Procuring Cause or . . . How I Almost Lost a Sale

By
Real Estate Agent with Keller Williams Realty, Kansas City North

This last weekend I went to a family gathering with my wife's family. One of her relatives that I hadn't seen in a while was there and mentioned they were most likely going to sell their current home and move this next summer. I asked them where they were thinking they'd like to live and he mentioned they'd been looking at a beautiful new community called Seven Bridges in Platte City, MO.

Realizing that the Fall Homes Tour was going on just last month, I assumed that they'd been browsing around at different communities and simply looking at homes. "Actually" he said, "We've been out there two times and have chosen two homes we really like".

Knowing that they may have already spoken to the listing agents one too many times, I asked them if they'd ever thought to give me a call so I could go out there with them (since I'm 100% sure they would want me to represent them) and he said to me, "Well we were just looking at the homes and didn't want to bother you yet. We certainly would call you when we're ready to start negotiations in the Spring".

I asked him if he'd ever heard the term "procuring cause", but of course that's a real estate term that the general public wouldn't know about. I explained to both of them, "Procuring Cause is a real estate term that basically means 'the uninterrupted series of causal events which results in the successful transaction.' Of course I realize that's not the NAR official statement, but I read it somewhere and thought it was a little more basic terminology.

I explained a little further by telling them, "You have been out to this community twice, you've probably spoken with the listing agent both times, and she's most likely learned a little more about you and directed you in some way. If you've signed in during an open house tour, called a real estate agent for information about a property listing, toured one or more homes with one or more salesperson's, or provided your e-mail address over the Internet to receive property listing updates, you enter a gray area that may cause me to be left out of this transaction and not able to properly represent you.

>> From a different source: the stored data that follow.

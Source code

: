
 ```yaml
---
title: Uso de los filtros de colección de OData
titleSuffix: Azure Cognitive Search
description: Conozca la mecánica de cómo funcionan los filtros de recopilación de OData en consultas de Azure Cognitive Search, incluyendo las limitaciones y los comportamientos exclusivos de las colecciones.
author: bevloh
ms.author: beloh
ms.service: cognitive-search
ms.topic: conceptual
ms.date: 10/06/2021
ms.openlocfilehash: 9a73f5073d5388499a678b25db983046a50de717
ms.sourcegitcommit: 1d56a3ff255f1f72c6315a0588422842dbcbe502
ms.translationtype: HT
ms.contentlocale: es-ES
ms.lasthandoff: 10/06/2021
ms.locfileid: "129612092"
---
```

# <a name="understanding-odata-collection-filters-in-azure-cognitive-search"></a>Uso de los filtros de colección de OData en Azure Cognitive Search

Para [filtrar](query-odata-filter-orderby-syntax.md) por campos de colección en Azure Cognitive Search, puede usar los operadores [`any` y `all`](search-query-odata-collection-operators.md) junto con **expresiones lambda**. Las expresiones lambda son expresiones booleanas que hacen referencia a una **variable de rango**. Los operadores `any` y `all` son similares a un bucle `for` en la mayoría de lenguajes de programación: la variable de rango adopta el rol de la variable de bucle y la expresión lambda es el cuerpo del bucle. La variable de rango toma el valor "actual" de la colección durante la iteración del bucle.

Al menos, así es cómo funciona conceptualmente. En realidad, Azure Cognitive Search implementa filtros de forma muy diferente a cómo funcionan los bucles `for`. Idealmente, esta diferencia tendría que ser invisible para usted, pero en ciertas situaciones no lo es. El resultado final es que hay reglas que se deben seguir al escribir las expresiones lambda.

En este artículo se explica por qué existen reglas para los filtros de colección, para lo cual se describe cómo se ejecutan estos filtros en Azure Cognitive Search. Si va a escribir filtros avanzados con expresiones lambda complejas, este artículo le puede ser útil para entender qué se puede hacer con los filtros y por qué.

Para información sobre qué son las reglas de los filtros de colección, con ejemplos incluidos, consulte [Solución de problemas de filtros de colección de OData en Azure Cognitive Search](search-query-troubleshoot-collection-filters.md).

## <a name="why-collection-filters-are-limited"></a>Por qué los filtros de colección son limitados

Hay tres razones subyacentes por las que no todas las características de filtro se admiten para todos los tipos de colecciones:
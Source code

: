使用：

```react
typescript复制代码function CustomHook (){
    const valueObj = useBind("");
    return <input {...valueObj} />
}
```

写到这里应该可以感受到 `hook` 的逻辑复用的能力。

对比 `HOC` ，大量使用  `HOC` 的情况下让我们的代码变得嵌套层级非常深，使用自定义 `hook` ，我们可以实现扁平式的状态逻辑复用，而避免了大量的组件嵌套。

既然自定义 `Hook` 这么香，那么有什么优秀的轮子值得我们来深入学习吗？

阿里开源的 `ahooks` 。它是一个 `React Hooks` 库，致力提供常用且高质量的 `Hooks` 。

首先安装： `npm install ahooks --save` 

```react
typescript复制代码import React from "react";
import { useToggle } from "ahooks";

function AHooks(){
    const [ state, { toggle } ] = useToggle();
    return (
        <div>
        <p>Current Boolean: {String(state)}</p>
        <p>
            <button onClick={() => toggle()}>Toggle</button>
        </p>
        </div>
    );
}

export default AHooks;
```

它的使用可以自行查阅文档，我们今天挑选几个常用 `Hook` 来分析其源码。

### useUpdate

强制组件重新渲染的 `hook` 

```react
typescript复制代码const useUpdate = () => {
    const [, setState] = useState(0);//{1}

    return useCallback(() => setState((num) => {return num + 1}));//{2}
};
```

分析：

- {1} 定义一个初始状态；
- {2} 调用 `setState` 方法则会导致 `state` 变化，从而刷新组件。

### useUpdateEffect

This is a very typical situation that we deal with in real estate and since I am both a listing agent and a buyers agent, I can certainly sympathize with both sides of the debate. My client didn't realize that what they were doing might be a risk to their future opportunity to be represented by the agent of their choice.

Now that I've explained this to them they've agreed that it might be in their future best interest to call me the next time they decide to go look at more homes, even if they're "just looking".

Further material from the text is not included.